*Exercise aim*:
Among the records below, find the line that has "<span id='143' class='verse'"; from there, give the lines again exactly, and stop after the line that has "<span id='144' class='verse'".
[[ Data records open ]]
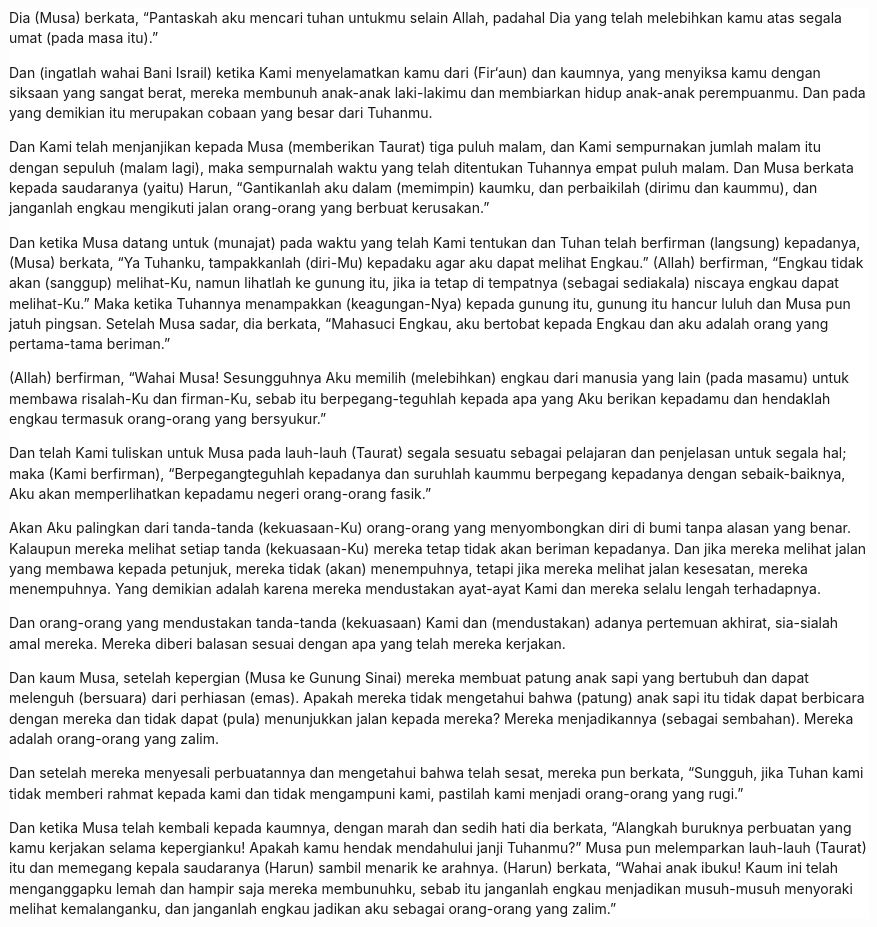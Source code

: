 <span id='140' class='verse' title="QS Al-A'raf: 140">Dia (Musa) berkata, “Pantaskah aku mencari tuhan untukmu selain Allah, padahal Dia yang telah melebihkan kamu atas segala umat (pada masa itu).”</span>

<span id='141' class='verse' title="QS Al-A'raf: 141">Dan (ingatlah wahai Bani Israil) ketika Kami menyelamatkan kamu dari (Fir‘aun) dan kaumnya, yang menyiksa kamu dengan siksaan yang sangat berat, mereka membunuh anak-anak laki-lakimu dan membiarkan hidup anak-anak perempuanmu. Dan pada yang demikian itu merupakan cobaan yang besar dari Tuhanmu.</span>

<span id='142' class='verse' title="QS Al-A'raf: 142">Dan Kami telah menjanjikan kepada Musa (memberikan Taurat) tiga puluh malam, dan Kami sempurnakan jumlah malam itu dengan sepuluh (malam lagi), maka sempurnalah waktu yang telah ditentukan Tuhannya empat puluh malam. Dan Musa berkata kepada saudaranya (yaitu) Harun, “Gantikanlah aku dalam (memimpin) kaumku, dan perbaikilah (dirimu dan kaummu),  dan janganlah engkau mengikuti  jalan orang-orang  yang berbuat kerusakan.”</span>

<span id='143' class='verse' title="QS Al-A'raf: 143">Dan ketika Musa datang untuk (munajat) pada waktu yang telah Kami tentukan dan Tuhan telah berfirman (langsung) kepadanya, (Musa) berkata, “Ya Tuhanku, tampakkanlah (diri-Mu) kepadaku agar aku dapat melihat Engkau.” (Allah) berfirman, “Engkau tidak akan (sanggup) melihat-Ku, namun lihatlah ke gunung itu, jika ia tetap di tempatnya (sebagai sediakala) niscaya engkau dapat melihat-Ku.” Maka ketika Tuhannya menampakkan (keagungan-Nya) kepada gunung itu, gunung itu hancur luluh dan Musa pun jatuh pingsan. Setelah Musa sadar, dia berkata, “Mahasuci Engkau, aku bertobat kepada Engkau dan aku adalah orang yang pertama-tama beriman.”</span>

<span id='144' class='verse' title="QS Al-A'raf: 144">(Allah) berfirman, “Wahai Musa! Sesungguhnya Aku memilih (melebihkan) engkau dari manusia yang lain (pada masamu) untuk membawa risalah-Ku dan firman-Ku, sebab itu berpegang-teguhlah kepada apa yang Aku berikan kepadamu dan hendaklah engkau termasuk orang-orang yang bersyukur.”</span>

<span id='145' class='verse' title="QS Al-A'raf: 145">Dan telah Kami tuliskan untuk Musa pada lauh-lauh (Taurat) segala sesuatu sebagai pelajaran dan penjelasan untuk segala hal; maka (Kami berfirman), “Berpegangteguhlah kepadanya dan suruhlah kaummu berpegang kepadanya dengan sebaik-baiknya, Aku akan memperlihatkan kepadamu negeri orang-orang fasik.”</span>

<span id='146' class='verse' title="QS Al-A'raf: 146">Akan Aku palingkan dari tanda-tanda (kekuasaan-Ku) orang-orang yang menyombongkan diri di bumi tanpa alasan yang benar. Kalaupun mereka melihat setiap tanda (kekuasaan-Ku) mereka tetap tidak akan beriman kepadanya. Dan jika mereka melihat jalan yang membawa kepada petunjuk, mereka tidak (akan) menempuhnya, tetapi jika mereka melihat jalan kesesatan, mereka menempuhnya. Yang demikian adalah karena mereka mendustakan ayat-ayat Kami dan mereka selalu lengah terhadapnya.</span>

<span id='147' class='verse' title="QS Al-A'raf: 147">Dan orang-orang yang mendustakan tanda-tanda (kekuasaan) Kami dan (mendustakan) adanya pertemuan akhirat, sia-sialah amal mereka. Mereka diberi balasan sesuai dengan apa yang telah mereka kerjakan.</span>

<span id='148' class='verse' title="QS Al-A'raf: 148">Dan kaum Musa, setelah kepergian (Musa ke Gunung Sinai) mereka membuat patung anak sapi yang bertubuh dan dapat melenguh (bersuara) dari perhiasan (emas). Apakah mereka tidak mengetahui bahwa (patung) anak sapi itu tidak dapat berbicara dengan mereka dan tidak dapat (pula) menunjukkan jalan kepada mereka? Mereka menjadikannya (sebagai sembahan). Mereka adalah orang-orang yang zalim.</span>

<span id='149' class='verse' title="QS Al-A'raf: 149">Dan setelah mereka menyesali perbuatannya dan mengetahui bahwa telah sesat, mereka pun berkata, “Sungguh, jika Tuhan kami tidak memberi rahmat kepada kami dan tidak mengampuni kami, pastilah kami menjadi orang-orang yang rugi.”</span>

<span id='150' class='verse' title="QS Al-A'raf: 150">Dan ketika Musa telah kembali kepada kaumnya, dengan marah dan sedih hati dia berkata, “Alangkah buruknya perbuatan yang kamu kerjakan selama kepergianku! Apakah kamu hendak mendahului janji Tuhanmu?” Musa pun melemparkan lauh-lauh (Taurat) itu dan memegang kepala saudaranya (Harun) sambil menarik ke arahnya. (Harun) berkata, “Wahai anak ibuku! Kaum ini telah menganggapku lemah dan hampir saja mereka membunuhku, sebab itu janganlah engkau menjadikan musuh-musuh menyoraki melihat kemalanganku, dan janganlah engkau jadikan aku sebagai orang-orang yang zalim.”</span>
[[ Data records closed ]]
*Reply to the exercise*:
<span id='143' class='verse' title="QS Al-A'raf: 143">Dan ketika Musa datang untuk (munajat) pada waktu yang telah Kami tentukan dan Tuhan telah berfirman (langsung) kepadanya, (Musa) berkata, “Ya Tuhanku, tampakkanlah (diri-Mu) kepadaku agar aku dapat melihat Engkau.” (Allah) berfirman, “Engkau tidak akan (sanggup) melihat-Ku, namun lihatlah ke gunung itu, jika ia tetap di tempatnya (sebagai sediakala) niscaya engkau dapat melihat-Ku.” Maka ketika Tuhannya menampakkan (keagungan-Nya) kepada gunung itu, gunung itu hancur luluh dan Musa pun jatuh pingsan. Setelah Musa sadar, dia berkata, “Mahasuci Engkau, aku bertobat kepada Engkau dan aku adalah orang yang pertama-tama beriman.”</span>

<span id='144' class='verse' title="QS Al-A'raf: 144">(Allah) berfirman, “Wahai Musa! Sesungguhnya Aku memilih (melebihkan) engkau dari manusia yang lain (pada masamu) untuk membawa risalah-Ku dan firman-Ku, sebab itu berpegang-teguhlah kepada apa yang Aku berikan kepadamu dan hendaklah engkau termasuk orang-orang yang bersyukur.”</span>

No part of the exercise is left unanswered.